Thanks for taking time to do the review and feedbacks.

The Preferred Leader "Blacklist" feature is meant to be temporary in most use 
cases listed (I will explain a case which might need to be "permanent" below). 
It's a quick/easy way for the on-call engineer to take away leaderships of a 
problem broker and mitigate kafka cluster production issues.  

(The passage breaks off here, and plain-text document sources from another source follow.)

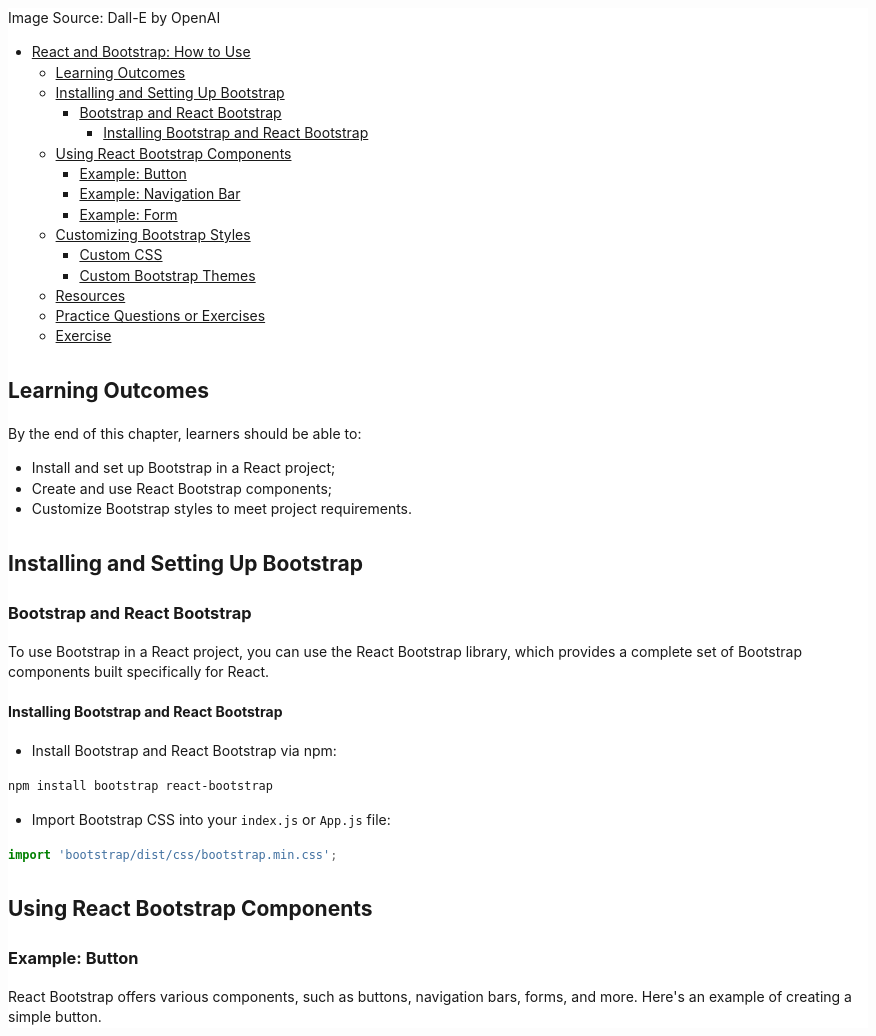Image Source: Dall-E by OpenAI

- [React and Bootstrap: How to Use](#react-and-bootstrap-how-to-use)
  - [Learning Outcomes](#learning-outcomes)
  - [Installing and Setting Up Bootstrap](#installing-and-setting-up-bootstrap)
    - [Bootstrap and React Bootstrap](#bootstrap-and-react-bootstrap)
      - [Installing Bootstrap and React Bootstrap](#installing-bootstrap-and-react-bootstrap)
  - [Using React Bootstrap Components](#using-react-bootstrap-components)
    - [Example: Button](#example-button)
    - [Example: Navigation Bar](#example-navigation-bar)
    - [Example: Form](#example-form)
  - [Customizing Bootstrap Styles](#customizing-bootstrap-styles)
    - [Custom CSS](#custom-css)
    - [Custom Bootstrap Themes](#custom-bootstrap-themes)
  - [Resources](#resources)
  - [Practice Questions or Exercises](#practice-questions-or-exercises)
  - [Exercise](#exercise)

## Learning Outcomes

By the end of this chapter, learners should be able to:

- Install and set up Bootstrap in a React project;
- Create and use React Bootstrap components;
- Customize Bootstrap styles to meet project requirements.

## Installing and Setting Up Bootstrap

### Bootstrap and React Bootstrap

To use Bootstrap in a React project, you can use the React Bootstrap library, which provides a complete set of Bootstrap components built specifically for React.

#### Installing Bootstrap and React Bootstrap

- Install Bootstrap and React Bootstrap via npm:

```bash
npm install bootstrap react-bootstrap
```

- Import Bootstrap CSS into your `index.js` or `App.js` file:

```javascript
import 'bootstrap/dist/css/bootstrap.min.css';
```

## Using React Bootstrap Components

### Example: Button

React Bootstrap offers various components, such as buttons, navigation bars, forms, and more. Here's an example of creating a simple button.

The reassignment/rebalance is expensive especially involving moving a replica 
to a different broker. Even same replicas but changing the preferred leader 
ordering, it will require running reassignments (batching, staggering running 
in Production), and when the issue is resolved (e.g. empty broker caught-up 
with retention time,  the broker having hardware issues with poor performance 
is replaced, controller switched, etc.),  need to run reassignments again 
(either rollback previous reassignments or run rebalance to generate a new 
plan).  As you see, this reassignment approach is more tedious.  If there is a 
Preferred Leader blacklist of a broker, it can be simply added and removed to 
take effect. 

Below are some answers to your questions.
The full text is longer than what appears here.